> What the task asks
Starting at the first line of the data and ending at the line with "# Zivoe Finance", copy each line exactly. Include both of those lines, but no pictures.

Material shown START

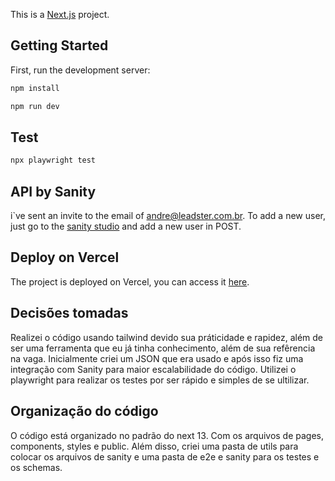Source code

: This is a [Next.js](https://nextjs.org/) project.

## Getting Started

First, run the development server:

```bash
npm install

npm run dev
```

## Test

```bash
npx playwright test
```

## API by Sanity

i`ve sent an invite to the email of andre@leadster.com.br. To add a new user, just go to the [sanity studio](http://localhost:3333) and add a new user in POST.

## Deploy on Vercel

The project is deployed on Vercel, you can access it [here](https://video-portifolio.vercel.app/).

## Decisões tomadas

Realizei o código usando tailwind devido sua práticidade e rapidez, além de ser uma ferramenta que eu já tinha conhecimento, além de sua refêrencia na vaga. Inicialmente criei um JSON que era usado e após isso fiz uma integração com Sanity para maior escalabilidade do código. Utilizei o playwright para realizar os testes por ser rápido e simples de se ultilizar.

## Organização do código

O código está organizado no padrão do next 13. Com os arquivos de pages, components, styles e public. Além disso, criei uma pasta de utils para colocar os arquivos de sanity e uma pasta de e2e e sanity para os testes e os schemas.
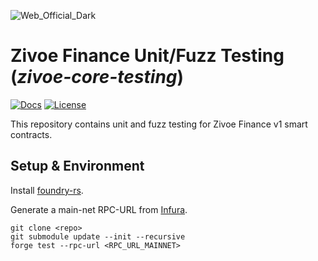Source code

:![Web_Official_Dark](https://user-images.githubusercontent.com/26582141/201743461-87df24c4-80fd-4abe-baf8-7cf6a85e0fba.png)

# Zivoe Finance Unit/Fuzz Testing (_zivoe-core-testing_)

[![Docs](https://img.shields.io/badge/docs-%F0%9F%93%84-blue)](https://blog.gitbook.com/product-updates/gitbook-3.0-document-everything-from-start-to-ship)
[![License](https://img.shields.io/badge/License-GPLv3-green.svg)](https://www.gnu.org/licenses/gpl-3.0)

This repository contains unit and fuzz testing for Zivoe Finance v1 smart contracts.

## Setup & Environment

Install [foundry-rs](https://github.com/foundry-rs/foundry).

Generate a main-net RPC-URL from [Infura](https://www.infura.io/).

```
git clone <repo>
git submodule update --init --recursive
forge test --rpc-url <RPC_URL_MAINNET>
```
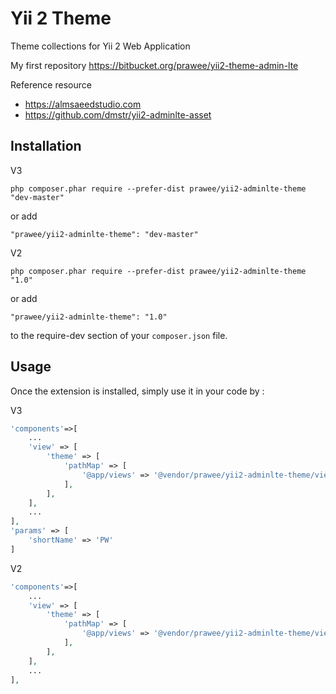 Yii 2 Theme
===========
Theme collections for Yii 2 Web Application

My first repository https://bitbucket.org/prawee/yii2-theme-admin-lte 

Reference resource 
- https://almsaeedstudio.com
- https://github.com/dmstr/yii2-adminlte-asset 


Installation
------------

V3

```
php composer.phar require --prefer-dist prawee/yii2-adminlte-theme "dev-master"
```

or add

```
"prawee/yii2-adminlte-theme": "dev-master"
```

V2 

```
php composer.phar require --prefer-dist prawee/yii2-adminlte-theme "1.0"
```

or add

```
"prawee/yii2-adminlte-theme": "1.0"
```

to the require-dev section of your `composer.json` file.


Usage
-----

Once the extension is installed, simply use it in your code by  :

V3

```php
'components'=>[
    ...
    'view' => [
        'theme' => [
            'pathMap' => [
                '@app/views' => '@vendor/prawee/yii2-adminlte-theme/views3'
            ],
        ],
    ],
    ...
],
'params' => [
    'shortName' => 'PW'
]
``` 

V2

```php
'components'=>[
    ...
    'view' => [
        'theme' => [
            'pathMap' => [
                '@app/views' => '@vendor/prawee/yii2-adminlte-theme/views'
            ],
        ],
    ],
    ...
],
```  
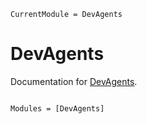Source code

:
 ```@meta
CurrentModule = DevAgents
```

# DevAgents

Documentation for [DevAgents](https://github.com/kalidke/DevAgents.jl).

```@index
```

```@autodocs
Modules = [DevAgents]
```
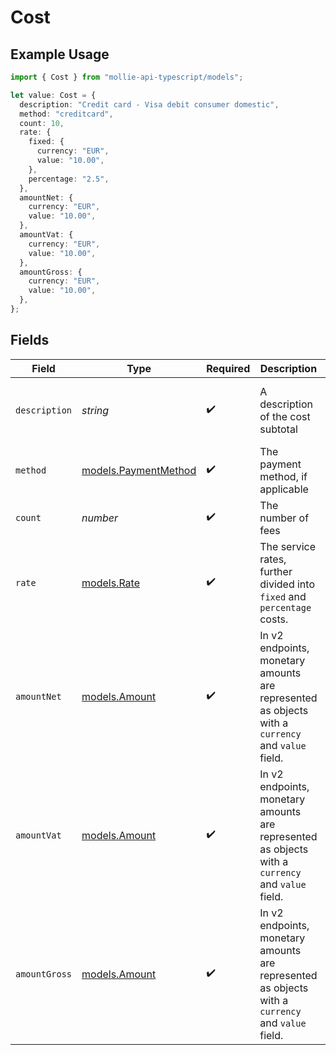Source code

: # Cost

## Example Usage

```typescript
import { Cost } from "mollie-api-typescript/models";

let value: Cost = {
  description: "Credit card - Visa debit consumer domestic",
  method: "creditcard",
  count: 10,
  rate: {
    fixed: {
      currency: "EUR",
      value: "10.00",
    },
    percentage: "2.5",
  },
  amountNet: {
    currency: "EUR",
    value: "10.00",
  },
  amountVat: {
    currency: "EUR",
    value: "10.00",
  },
  amountGross: {
    currency: "EUR",
    value: "10.00",
  },
};
```

## Fields

| Field                                                                                             | Type                                                                                              | Required                                                                                          | Description                                                                                       | Example                                                                                           |
| ------------------------------------------------------------------------------------------------- | ------------------------------------------------------------------------------------------------- | ------------------------------------------------------------------------------------------------- | ------------------------------------------------------------------------------------------------- | ------------------------------------------------------------------------------------------------- |
| `description`                                                                                     | *string*                                                                                          | :heavy_check_mark:                                                                                | A description of the cost subtotal                                                                | Credit card - Visa debit consumer domestic                                                        |
| `method`                                                                                          | [models.PaymentMethod](../models/paymentmethod.md)                                                | :heavy_check_mark:                                                                                | The payment method, if applicable                                                                 | creditcard                                                                                        |
| `count`                                                                                           | *number*                                                                                          | :heavy_check_mark:                                                                                | The number of fees                                                                                | 10                                                                                                |
| `rate`                                                                                            | [models.Rate](../models/rate.md)                                                                  | :heavy_check_mark:                                                                                | The service rates, further divided into `fixed` and `percentage` costs.                           |                                                                                                   |
| `amountNet`                                                                                       | [models.Amount](../models/amount.md)                                                              | :heavy_check_mark:                                                                                | In v2 endpoints, monetary amounts are represented as objects with a `currency` and `value` field. |                                                                                                   |
| `amountVat`                                                                                       | [models.Amount](../models/amount.md)                                                              | :heavy_check_mark:                                                                                | In v2 endpoints, monetary amounts are represented as objects with a `currency` and `value` field. |                                                                                                   |
| `amountGross`                                                                                     | [models.Amount](../models/amount.md)                                                              | :heavy_check_mark:                                                                                | In v2 endpoints, monetary amounts are represented as objects with a `currency` and `value` field. |                                                                                                   |
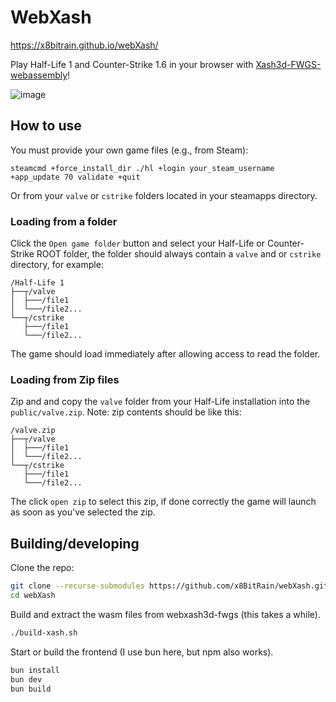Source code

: # WebXash

https://x8bitrain.github.io/webXash/

Play Half-Life 1 and Counter-Strike 1.6 in your browser with [Xash3d-FWGS-webassembly](https://github.com/yohimik/webxash3d-fwgs)!

![image](https://github.com/user-attachments/assets/46d9265a-8e1a-4f80-8419-f7b04aa7925b)


## How to use

You must provide your own game files (e.g., from Steam):

```shell
steamcmd +force_install_dir ./hl +login your_steam_username +app_update 70 validate +quit
```

Or from your `valve` or `cstrike` folders located in your steamapps directory.

### Loading from a folder

Click the `Open game folder` button and select your Half-Life or Counter-Strike ROOT folder, the folder should always contain a `valve` and or `cstrike` directory, for example:

```shell
/Half-Life 1
├──┬/valve                  
│  ├───/file1           
│  └───/file2...  
└──┬/cstrike                  
   ├───/file1           
   └───/file2...  
```

The game should load immediately after allowing access to read the folder.

### Loading from Zip files

Zip and and copy the `valve` folder from your Half-Life installation into the `public/valve.zip`.
Note: zip contents should be like this:
```shell
/valve.zip
├──┬/valve                  
│  ├───/file1           
│  └───/file2...  
└──┬/cstrike                  
   ├───/file1           
   └───/file2...  
```

The click `open zip` to select this zip, if done correctly the game will launch as soon as you've selected the zip.


## Building/developing
Clone the repo:

```bash
git clone --recurse-submodules https://github.com/x8BitRain/webXash.git
cd webXash
```

Build and extract the wasm files from webxash3d-fwgs (this takes a while).

```bash
./build-xash.sh
```

Start or build the frontend (I use bun here, but npm also works).

```bash
bun install
bun dev
bun build
```
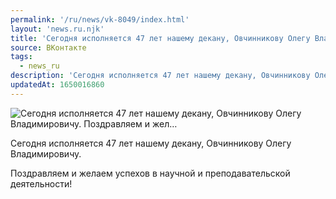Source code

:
 ```yaml
---
permalink: '/ru/news/vk-8049/index.html'
layout: 'news.ru.njk'
title: 'Сегодня исполняется 47 лет нашему декану, Овчинникову Олегу Владимировичу.    Поздравляем и жел…'
source: ВКонтакте
tags:
  - news_ru
description: 'Сегодня исполняется 47 лет нашему декану, Овчинникову Олегу Владимировичу.    Поздравляем и жел…'
updatedAt: 1650016860
---
```

![Сегодня исполняется 47 лет нашему декану, Овчинникову Олегу Владимировичу.    Поздравляем и жел…](https://sun9-78.userapi.com/s/v1/ig2/mO7YXAy7_TjppnjOy52uIkzPjyBQca6rR-pwFfgLOwGdVFANYZYz5nMuzcWzTyMA33waWCACSrfidWykDftbu1yi.jpg?size=842x591&quality=96&type=album)

Сегодня исполняется 47 лет нашему декану, Овчинникову Олегу Владимировичу.

Поздравляем и желаем успехов в научной и преподавательской деятельности!
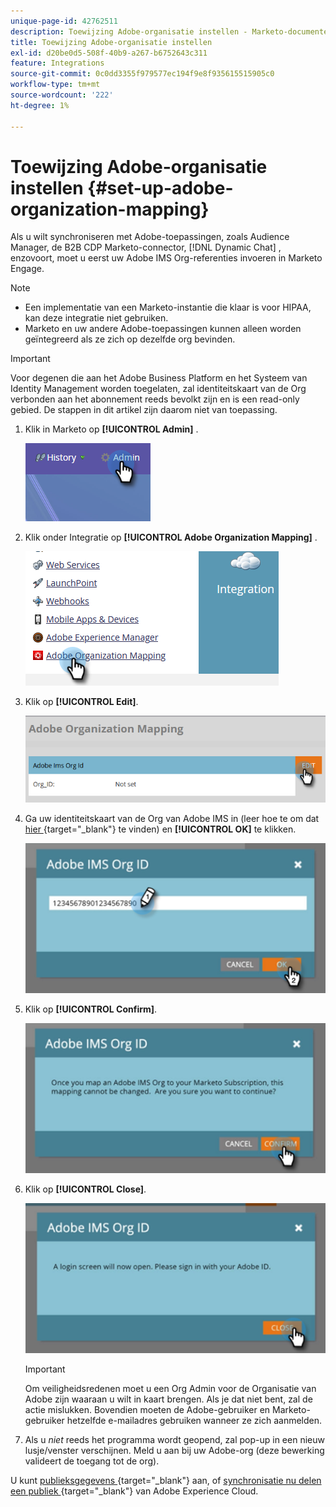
 ```yaml
---
unique-page-id: 42762511
description: Toewijzing Adobe-organisatie instellen - Marketo-documenten - Productdocumentatie
title: Toewijzing Adobe-organisatie instellen
exl-id: d20be0d5-508f-40b9-a267-b6752643c311
feature: Integrations
source-git-commit: 0c0dd3355f979577ec194f9e8f935615515905c0
workflow-type: tm+mt
source-wordcount: '222'
ht-degree: 1%

---
```


# Toewijzing Adobe-organisatie instellen {#set-up-adobe-organization-mapping}

Als u wilt synchroniseren met Adobe-toepassingen, zoals Audience Manager, de B2B CDP Marketo-connector, [!DNL Dynamic Chat] , enzovoort, moet u eerst uw Adobe IMS Org-referenties invoeren in Marketo Engage.

>[!NOTE]
>
>* Een implementatie van een Marketo-instantie die klaar is voor HIPAA, kan deze integratie niet gebruiken.
>* Marketo en uw andere Adobe-toepassingen kunnen alleen worden geïntegreerd als ze zich op dezelfde org bevinden.

>[!IMPORTANT]
>
>Voor degenen die aan het Adobe Business Platform en het Systeem van Identity Management worden toegelaten, zal identiteitskaart van de Org verbonden aan het abonnement reeds bevolkt zijn en is een read-only gebied. De stappen in dit artikel zijn daarom niet van toepassing.

1. Klik in Marketo op **[!UICONTROL Admin]** .

   ![](assets/set-up-adobe-experience-cloud-audience-sharing-1.png)

1. Klik onder Integratie op **[!UICONTROL Adobe Organization Mapping]** .

   ![](assets/set-up-adobe-experience-cloud-audience-sharing-2.png)

1. Klik op **[!UICONTROL Edit]**.

   ![](assets/set-up-adobe-experience-cloud-audience-sharing-3.png)

1. Ga uw identiteitskaart van de Org van Adobe IMS in (leer hoe te om dat [ hier ](https://experienceleague.adobe.com/docs/control-panel/using/faq.html?lang=nl-NL){target="_blank"} te vinden) en **[!UICONTROL OK]** te klikken.

   ![](assets/set-up-adobe-experience-cloud-audience-sharing-4.png)

1. Klik op **[!UICONTROL Confirm]**.

   ![](assets/set-up-adobe-experience-cloud-audience-sharing-5.png)

1. Klik op **[!UICONTROL Close]**.

   ![](assets/set-up-adobe-experience-cloud-audience-sharing-6.png)

   >[!IMPORTANT]
   >
   >Om veiligheidsredenen moet u een Org Admin voor de Organisatie van Adobe zijn waaraan u wilt in kaart brengen. Als je dat niet bent, zal de actie mislukken. Bovendien moeten de Adobe-gebruiker en Marketo-gebruiker hetzelfde e-mailadres gebruiken wanneer ze zich aanmelden.

1. Als u _niet_ reeds het programma wordt geopend, zal pop-up in een nieuw lusje/venster verschijnen. Meld u aan bij uw Adobe-org (deze bewerking valideert de toegang tot de org).

U kunt [ publieksgegevens ](/help/marketo/product-docs/core-marketo-concepts/smart-lists-and-static-lists/static-lists/send-a-list-to-adobe-experience-cloud.md){target="_blank"} aan, of [ synchronisatie nu delen een publiek ](/help/marketo/product-docs/adobe-experience-cloud-integrations/sync-an-audience-from-adobe-experience-cloud.md){target="_blank"} van Adobe Experience Cloud.
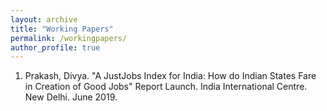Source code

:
 ```yaml
---
layout: archive
title: "Working Papers"
permalink: /workingpapers/
author_profile: true
---
```


<!--### Presentations--> 

1. Prakash, Divya. "A JustJobs Index for India: How do Indian States Fare in Creation of Good Jobs" Report Launch. India International Centre. New Delhi. June 2019.
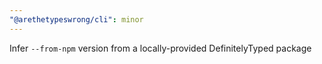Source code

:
```yaml
---
"@arethetypeswrong/cli": minor
---
```


Infer `--from-npm` version from a locally-provided DefinitelyTyped package
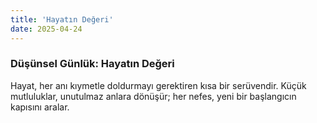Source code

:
 ```yaml
---
title: 'Hayatın Değeri'
date: 2025-04-24
---
```

### Düşünsel Günlük: Hayatın Değeri

Hayat, her anı kıymetle doldurmayı gerektiren kısa bir serüvendir. Küçük mutluluklar, unutulmaz anlara dönüşür; her nefes, yeni bir başlangıcın kapısını aralar.
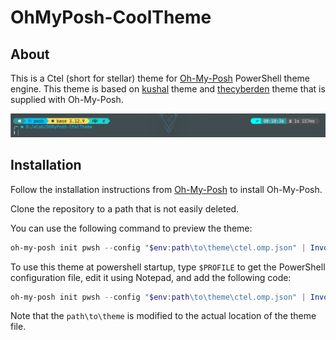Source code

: # OhMyPosh-CoolTheme

## About

This is a Ctel (short for stellar) theme for [Oh-My-Posh](https://github.com/JanDeDobbeleer/oh-my-posh) PowerShell theme engine. This theme is based on [kushal](https://github.com/JanDeDobbeleer/oh-my-posh/blob/main/themes/kushal.omp.json) theme and [thecyberden](https://github.com/JanDeDobbeleer/oh-my-posh/blob/main/themes/thecyberden.omp.json) theme that is supplied with Oh-My-Posh.

![screenshot](./assets/screenshot.png)

## Installation

Follow the installation instructions from [Oh-My-Posh](https://github.com/JanDeDobbeleer/oh-my-posh) to install Oh-My-Posh.

Clone the repository to a path that is not easily deleted.

You can use the following command to preview the theme:

```powershell
oh-my-posh init pwsh --config "$env:path\to\theme\ctel.omp.json" | Invoke-Expression
```

To use this theme at powershell startup, type `$PROFILE` to get the PowerShell configuration file, edit it using Notepad, and add the following code:

```powershell
oh-my-posh init pwsh --config "$env:path\to\theme\ctel.omp.json" | Invoke-Expression
```

Note that the `path\to\theme` is modified to the actual location of the theme file.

Material shown END

> Answer space
Source code

: This is a [Next.js](https://nextjs.org/) project.

## Getting Started

First, run the development server:

```bash
npm install

npm run dev
```

## Test

```bash
npx playwright test
```

## API by Sanity

i`ve sent an invite to the email of andre@leadster.com.br. To add a new user, just go to the [sanity studio](http://localhost:3333) and add a new user in POST.

## Deploy on Vercel

The project is deployed on Vercel, you can access it [here](https://video-portifolio.vercel.app/).

## Decisões tomadas

Realizei o código usando tailwind devido sua práticidade e rapidez, além de ser uma ferramenta que eu já tinha conhecimento, além de sua refêrencia na vaga. Inicialmente criei um JSON que era usado e após isso fiz uma integração com Sanity para maior escalabilidade do código. Utilizei o playwright para realizar os testes por ser rápido e simples de se ultilizar.

## Organização do código

O código está organizado no padrão do next 13. Com os arquivos de pages, components, styles e public. Além disso, criei uma pasta de utils para colocar os arquivos de sanity e uma pasta de e2e e sanity para os testes e os schemas.
Source code

:![Web_Official_Dark](https://user-images.githubusercontent.com/26582141/201743461-87df24c4-80fd-4abe-baf8-7cf6a85e0fba.png)

# Zivoe Finance Unit/Fuzz Testing (_zivoe-core-testing_)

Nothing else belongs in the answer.